◆ TRY IT ◆
Output the full listing below exactly as it reads, and skip anything that is a picture.

>>>

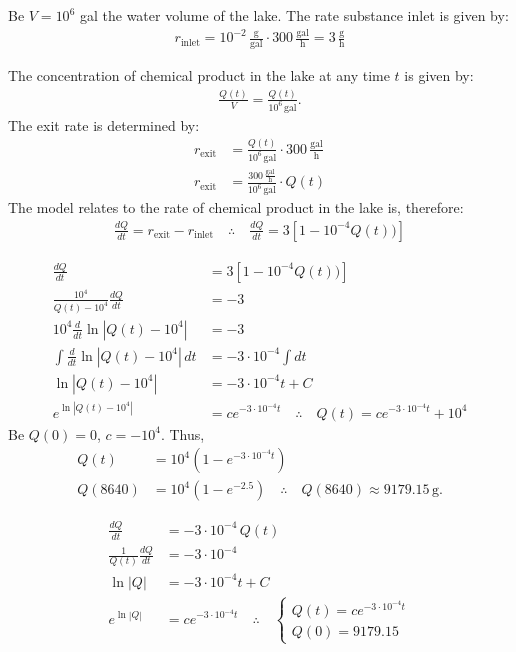 \begin{solution}
	\begin{solparts}
		\item
		Be $V=10^6$ gal the water volume of the lake. The rate substance inlet is given by:
		\begin{gather*}
			r_{\text{inlet}}=10^{-2}\, \frac{\text{g}}{\text{gal}}\cdot 300\,\frac{\text{gal}}{\text{h}}=3\,\frac{\text{g}}{\text{h}}
		\end{gather*}
		
		The concentration of chemical product in the lake at any time $t$ is given by:
		\begin{gather*}
			\frac{Q(t)}{V}=\frac{Q(t)}{10^6\, \text{gal}}.
		\end{gather*}
		The exit rate is determined by:
		\begin{align*}
			r_{\text{exit}}&=\frac{Q(t)}{10^6\, \text{gal}}\cdot 300\,\frac{\text{gal}}{\text{h}}\\
			r_{\text{exit}}&=\frac{300\,\frac{\text{gal}}{\text{h}}}{10^6\, \text{gal}}\cdot Q(t)
		\end{align*}
		The model relates to the rate of chemical product in the lake is, therefore:
		\begin{gather*}
			\frac{dQ}{dt}=r_{\text{exit}}-r_{\text{inlet}} \quad \therefore \quad \boxed{\frac{dQ}{dt}=3[1-10^{-4}Q(t))]}
		\end{gather*}
	
		\item
		\begin{align*}
			\frac{dQ}{dt}&=3[1-10^{-4}Q(t))]\\
			\frac{10^4}{Q(t)-10^4}\frac{dQ}{dt}&=-3\\
			10^4\frac{d}{dt}\ln |Q(t)-10^4|&=-3\\
			\int \frac{d}{dt}\ln |Q(t)-10^4|\, dt&=-3\cdot 10^{-4}\int dt\\
			\ln |Q(t)-10^4|&=-3\cdot 10^{-4}t+C\\
			e^{\ln |Q(t)-10^4|}&=ce^{-3\cdot 10^{-4}t} \quad \therefore \quad Q(t)=ce^{-3\cdot 10^{-4}t}+10^4
		\end{align*}
		Be $Q(0)=0$, $c=-10^4$. Thus,
		\begin{align*}
			Q(t)&=10^4(1-e^{-3\cdot 10^{-4}t})\\
			Q(8640)&=10^4(1-e^{-2.5}) \quad \therefore \quad \boxed{Q(8640) \approx 9179.15\, \text{g}}.
		\end{align*}
		
		\item
		\begin{align*}
			\frac{dQ}{dt}&=-3\cdot 10^{-4}\,Q(t)\\
			\frac{1}{Q(t)}\frac{dQ}{dt}&=-3\cdot 10^{-4}\\
			\ln|Q|&=-3\cdot 10^{-4}t+C\\
			e^{\ln|Q|}&=ce^{-3\cdot 10^{-4}t}\quad \therefore \quad
			\boxed{
			\begin{cases}
				Q(t)=ce^{-3\cdot 10^{-4}t}\\
				Q(0)=9179.15
			\end{cases}
		}
		\end{align*}
		

\end{solparts}
\end{solution}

<<<

◆ YOUR SOLUTION ◆
 \begin{solution}
	\begin{solparts}
		\item
		Be $V=10^6$ gal the water volume of the lake. The rate substance inlet is given by:
		\begin{gather*}
			r_{\text{inlet}}=10^{-2}\, \frac{\text{g}}{\text{gal}}\cdot 300\,\frac{\text{gal}}{\text{h}}=3\,\frac{\text{g}}{\text{h}}
		\end{gather*}
		
		The concentration of chemical product in the lake at any time $t$ is given by:
		\begin{gather*}
			\frac{Q(t)}{V}=\frac{Q(t)}{10^6\, \text{gal}}.
		\end{gather*}
		The exit rate is determined by:
		\begin{align*}
			r_{\text{exit}}&=\frac{Q(t)}{10^6\, \text{gal}}\cdot 300\,\frac{\text{gal}}{\text{h}}\\
			r_{\text{exit}}&=\frac{300\,\frac{\text{gal}}{\text{h}}}{10^6\, \text{gal}}\cdot Q(t)
		\end{align*}
		The model relates to the rate of chemical product in the lake is, therefore:
		\begin{gather*}
			\frac{dQ}{dt}=r_{\text{exit}}-r_{\text{inlet}} \quad \therefore \quad \boxed{\frac{dQ}{dt}=3[1-10^{-4}Q(t))]}
		\end{gather*}
	
		\item
		\begin{align*}
			\frac{dQ}{dt}&=3[1-10^{-4}Q(t))]\\
			\frac{10^4}{Q(t)-10^4}\frac{dQ}{dt}&=-3\\
			10^4\frac{d}{dt}\ln |Q(t)-10^4|&=-3\\
			\int \frac{d}{dt}\ln |Q(t)-10^4|\, dt&=-3\cdot 10^{-4}\int dt\\
			\ln |Q(t)-10^4|&=-3\cdot 10^{-4}t+C\\
			e^{\ln |Q(t)-10^4|}&=ce^{-3\cdot 10^{-4}t} \quad \therefore \quad Q(t)=ce^{-3\cdot 10^{-4}t}+10^4
		\end{align*}
		Be $Q(0)=0$, $c=-10^4$. Thus,
		\begin{align*}
			Q(t)&=10^4(1-e^{-3\cdot 10^{-4}t})\\
			Q(8640)&=10^4(1-e^{-2.5}) \quad \therefore \quad \boxed{Q(8640) \approx 9179.15\, \text{g}}.
		\end{align*}
		
		\item
		\begin{align*}
			\frac{dQ}{dt}&=-3\cdot 10^{-4}\,Q(t)\\
			\frac{1}{Q(t)}\frac{dQ}{dt}&=-3\cdot 10^{-4}\\
			\ln|Q|&=-3\cdot 10^{-4}t+C\\
			e^{\ln|Q|}&=ce^{-3\cdot 10^{-4}t}\quad \therefore \quad
			\boxed{
			\begin{cases}
				Q(t)=ce^{-3\cdot 10^{-4}t}\\
				Q(0)=9179.15
			\end{cases}
		}
		\end{align*}
		

\end{solparts}
\end{solution}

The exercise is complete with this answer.